When Greece Fails?

How do you prepare for a massive default that the EU says won’t happen, many have bet against, and yet common sense seems to sustain?

Bank of America Merrill Lynch has looked into filling trucks with cash and sending them over the Greek border so clients can continue to pay local employees and suppliers in the event money is unavailable. Ford has configured its computer systems so they will be able to immediately handle a new Greek currency.

No one knows just how broad the shock waves from a Greek exit would be, but big American banks and consulting firms have also been doing a brisk business advising their corporate clients on how to prepare for a splintering of the euro zone.

via U.S. Companies Conduct Fire Drills in Case Greece Exits Euro – NYTimes.com.

And in a related story, we see the similar weakening–and human turmoil–beginning in Spain and after the fact in Irish real estate.


5 thoughts on “When Greece Fails?”

  1. Why hasn’t the European economic crisis been more of an issue in our own presidential debates? Are we so naïve as a nation that we believe that even in a world as interconnected as our own the US won’t be harmed by a Greek exit from the EU? Why aren’t Obama and Romney discussing how they will react when Greece fails?

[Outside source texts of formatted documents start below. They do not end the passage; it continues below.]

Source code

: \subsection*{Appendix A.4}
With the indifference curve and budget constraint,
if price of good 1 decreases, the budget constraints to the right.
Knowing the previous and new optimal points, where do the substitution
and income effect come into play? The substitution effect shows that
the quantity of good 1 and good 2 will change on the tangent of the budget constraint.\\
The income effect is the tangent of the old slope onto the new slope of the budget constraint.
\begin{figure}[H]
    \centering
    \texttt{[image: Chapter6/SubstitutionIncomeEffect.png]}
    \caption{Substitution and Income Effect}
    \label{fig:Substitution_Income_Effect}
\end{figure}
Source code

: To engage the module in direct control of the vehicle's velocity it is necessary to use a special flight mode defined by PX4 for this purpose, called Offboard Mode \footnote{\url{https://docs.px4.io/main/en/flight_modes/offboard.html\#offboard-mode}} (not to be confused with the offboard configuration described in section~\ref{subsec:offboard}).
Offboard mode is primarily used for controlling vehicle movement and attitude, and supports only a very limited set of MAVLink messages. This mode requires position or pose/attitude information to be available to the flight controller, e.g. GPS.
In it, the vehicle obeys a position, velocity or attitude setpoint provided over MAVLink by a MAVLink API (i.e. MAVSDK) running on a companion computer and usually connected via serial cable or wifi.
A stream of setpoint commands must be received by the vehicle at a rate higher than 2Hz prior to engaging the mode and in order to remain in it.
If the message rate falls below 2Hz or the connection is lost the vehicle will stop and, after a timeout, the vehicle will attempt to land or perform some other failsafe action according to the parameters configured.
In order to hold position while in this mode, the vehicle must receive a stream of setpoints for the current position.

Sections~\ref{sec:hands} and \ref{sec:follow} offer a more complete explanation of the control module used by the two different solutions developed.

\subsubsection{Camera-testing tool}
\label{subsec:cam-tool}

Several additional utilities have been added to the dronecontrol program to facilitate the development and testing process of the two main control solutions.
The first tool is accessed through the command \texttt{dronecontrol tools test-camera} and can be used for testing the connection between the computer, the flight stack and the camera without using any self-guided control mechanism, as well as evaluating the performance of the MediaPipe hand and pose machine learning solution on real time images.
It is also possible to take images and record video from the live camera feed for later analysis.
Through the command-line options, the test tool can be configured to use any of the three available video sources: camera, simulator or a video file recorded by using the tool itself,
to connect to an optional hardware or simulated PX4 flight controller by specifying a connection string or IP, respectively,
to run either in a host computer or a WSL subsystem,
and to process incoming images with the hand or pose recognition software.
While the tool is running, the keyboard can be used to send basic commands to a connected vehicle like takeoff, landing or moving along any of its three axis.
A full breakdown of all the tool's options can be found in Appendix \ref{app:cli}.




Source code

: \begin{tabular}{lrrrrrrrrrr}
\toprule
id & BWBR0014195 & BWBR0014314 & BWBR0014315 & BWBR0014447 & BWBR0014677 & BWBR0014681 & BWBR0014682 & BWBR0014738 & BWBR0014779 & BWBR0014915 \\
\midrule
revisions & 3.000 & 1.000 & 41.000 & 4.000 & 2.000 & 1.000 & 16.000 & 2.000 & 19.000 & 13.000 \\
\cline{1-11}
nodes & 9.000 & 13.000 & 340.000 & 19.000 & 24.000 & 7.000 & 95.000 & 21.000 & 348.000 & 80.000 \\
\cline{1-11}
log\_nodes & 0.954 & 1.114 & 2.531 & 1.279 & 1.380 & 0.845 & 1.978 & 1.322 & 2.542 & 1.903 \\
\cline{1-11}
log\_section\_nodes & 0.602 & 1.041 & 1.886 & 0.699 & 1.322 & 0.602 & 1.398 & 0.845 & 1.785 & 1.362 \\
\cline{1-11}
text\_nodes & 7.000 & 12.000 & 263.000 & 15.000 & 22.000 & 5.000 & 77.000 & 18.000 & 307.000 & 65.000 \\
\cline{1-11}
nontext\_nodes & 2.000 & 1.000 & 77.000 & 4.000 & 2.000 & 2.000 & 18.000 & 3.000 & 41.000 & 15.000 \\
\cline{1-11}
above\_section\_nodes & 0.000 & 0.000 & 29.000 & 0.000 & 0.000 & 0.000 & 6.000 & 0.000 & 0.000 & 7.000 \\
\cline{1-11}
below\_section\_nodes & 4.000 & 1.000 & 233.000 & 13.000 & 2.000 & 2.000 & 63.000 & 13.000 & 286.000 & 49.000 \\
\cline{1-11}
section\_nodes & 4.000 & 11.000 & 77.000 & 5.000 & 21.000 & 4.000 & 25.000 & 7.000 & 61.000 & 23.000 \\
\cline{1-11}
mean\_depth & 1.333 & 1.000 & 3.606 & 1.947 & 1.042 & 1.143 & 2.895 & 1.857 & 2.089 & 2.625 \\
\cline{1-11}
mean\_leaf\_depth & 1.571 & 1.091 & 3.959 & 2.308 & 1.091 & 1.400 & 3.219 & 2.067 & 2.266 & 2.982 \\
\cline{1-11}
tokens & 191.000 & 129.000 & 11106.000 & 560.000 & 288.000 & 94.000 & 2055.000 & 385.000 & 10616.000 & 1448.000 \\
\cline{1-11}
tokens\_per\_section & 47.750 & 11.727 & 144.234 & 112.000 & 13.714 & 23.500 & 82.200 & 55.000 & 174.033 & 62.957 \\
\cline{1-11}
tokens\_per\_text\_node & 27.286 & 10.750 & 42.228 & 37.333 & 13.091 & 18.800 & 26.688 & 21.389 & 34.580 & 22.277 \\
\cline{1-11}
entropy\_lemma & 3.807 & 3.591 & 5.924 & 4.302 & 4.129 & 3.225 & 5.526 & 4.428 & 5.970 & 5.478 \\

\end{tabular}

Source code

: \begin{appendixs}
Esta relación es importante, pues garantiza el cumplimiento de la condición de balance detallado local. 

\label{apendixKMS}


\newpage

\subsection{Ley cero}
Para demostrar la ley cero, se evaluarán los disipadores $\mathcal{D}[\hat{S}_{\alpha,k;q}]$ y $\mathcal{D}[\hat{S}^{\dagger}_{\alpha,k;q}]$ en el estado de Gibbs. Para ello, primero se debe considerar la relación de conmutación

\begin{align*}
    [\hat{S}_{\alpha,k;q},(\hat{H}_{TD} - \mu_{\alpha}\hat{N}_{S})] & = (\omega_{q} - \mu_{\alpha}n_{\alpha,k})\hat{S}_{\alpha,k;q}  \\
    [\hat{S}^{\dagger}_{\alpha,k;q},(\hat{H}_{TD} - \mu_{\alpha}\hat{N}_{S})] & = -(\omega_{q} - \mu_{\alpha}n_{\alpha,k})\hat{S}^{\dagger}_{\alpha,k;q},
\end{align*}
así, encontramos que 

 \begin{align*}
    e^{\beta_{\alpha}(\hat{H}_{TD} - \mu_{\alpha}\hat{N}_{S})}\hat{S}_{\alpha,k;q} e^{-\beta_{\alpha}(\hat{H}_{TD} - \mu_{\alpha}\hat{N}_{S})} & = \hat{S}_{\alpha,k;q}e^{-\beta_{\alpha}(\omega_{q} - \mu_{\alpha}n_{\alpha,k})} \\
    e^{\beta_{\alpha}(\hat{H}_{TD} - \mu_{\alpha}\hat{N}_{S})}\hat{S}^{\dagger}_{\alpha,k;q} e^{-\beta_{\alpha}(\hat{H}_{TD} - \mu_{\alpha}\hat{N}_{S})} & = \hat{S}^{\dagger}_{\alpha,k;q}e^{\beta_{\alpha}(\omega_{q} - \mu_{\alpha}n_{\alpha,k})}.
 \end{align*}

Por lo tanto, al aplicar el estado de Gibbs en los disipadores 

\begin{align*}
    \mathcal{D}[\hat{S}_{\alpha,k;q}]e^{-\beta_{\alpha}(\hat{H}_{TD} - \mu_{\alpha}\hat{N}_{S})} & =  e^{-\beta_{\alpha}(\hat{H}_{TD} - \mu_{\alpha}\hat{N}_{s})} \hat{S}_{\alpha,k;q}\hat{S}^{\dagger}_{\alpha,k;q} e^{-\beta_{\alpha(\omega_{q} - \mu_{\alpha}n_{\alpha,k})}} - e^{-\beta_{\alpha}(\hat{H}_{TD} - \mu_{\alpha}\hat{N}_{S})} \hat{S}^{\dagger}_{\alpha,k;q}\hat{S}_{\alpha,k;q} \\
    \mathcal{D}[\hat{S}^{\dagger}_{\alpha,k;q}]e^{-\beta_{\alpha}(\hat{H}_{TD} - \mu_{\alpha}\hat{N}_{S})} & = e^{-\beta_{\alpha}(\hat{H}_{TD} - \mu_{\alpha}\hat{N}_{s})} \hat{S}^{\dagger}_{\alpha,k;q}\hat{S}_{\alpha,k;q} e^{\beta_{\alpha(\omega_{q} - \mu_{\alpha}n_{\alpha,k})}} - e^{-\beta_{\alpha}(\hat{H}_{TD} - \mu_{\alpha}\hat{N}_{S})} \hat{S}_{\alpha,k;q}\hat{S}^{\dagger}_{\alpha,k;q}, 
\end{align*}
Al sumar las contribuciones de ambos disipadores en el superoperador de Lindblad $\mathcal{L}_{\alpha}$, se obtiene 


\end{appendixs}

  2. Walking in the streets of Athens a year ago felt like strolling around the no so charming metropolitan areas of Sao Paulo, minus the Acropolis. Food prices were the lowest I will probably ever find in a major Europe destination. Lodging prices were not bad either and it was easy to tell that the average population was struggling economically just as much as the people in my own country. Although it saddens me to see such a marvelous country in peril, it gives me the sense that Greece and probably most wealthy countries in the world, needs a reality check. Ever crescent housing prices, mindless spending, non-existing savings, it is not sustainable, but it is a recipe for disaster. Although Greece’s threat to part from the European Union sounds alarming and dangerous for the health and success of the European Union, it may serve as an example of how things may turn out if the other EU members are not careful with their economic decisions going forward. (http://online.wsj.com/article/SB10000872396390444273704577636950491117934.html)

  3. Things in Greece are definitely looking pretty bleak. If the Greek economy does fail, it will be interesting to see how the rest of the EU deals with this crisis. The failure of any constituents of the EU will greatly impact the US – if the euro fails, the dollar won’t fair too well considering the EU is a biggest trade partner. It’s also interesting to note that the problems facing Greece are not isolated events. Spain and Italy are also on the brink of a financial crisis – Spain’s unemployment rate is at a record high and its banks are beginning to prepare by provided the peseta (the currency used by Spain before the euro.) Iceland experienced a similar financial crisis in 2008 and things are getting better – I don’t see the euro failing, but I do think that some countries are no longer going to be members of the EU by the end of this decade.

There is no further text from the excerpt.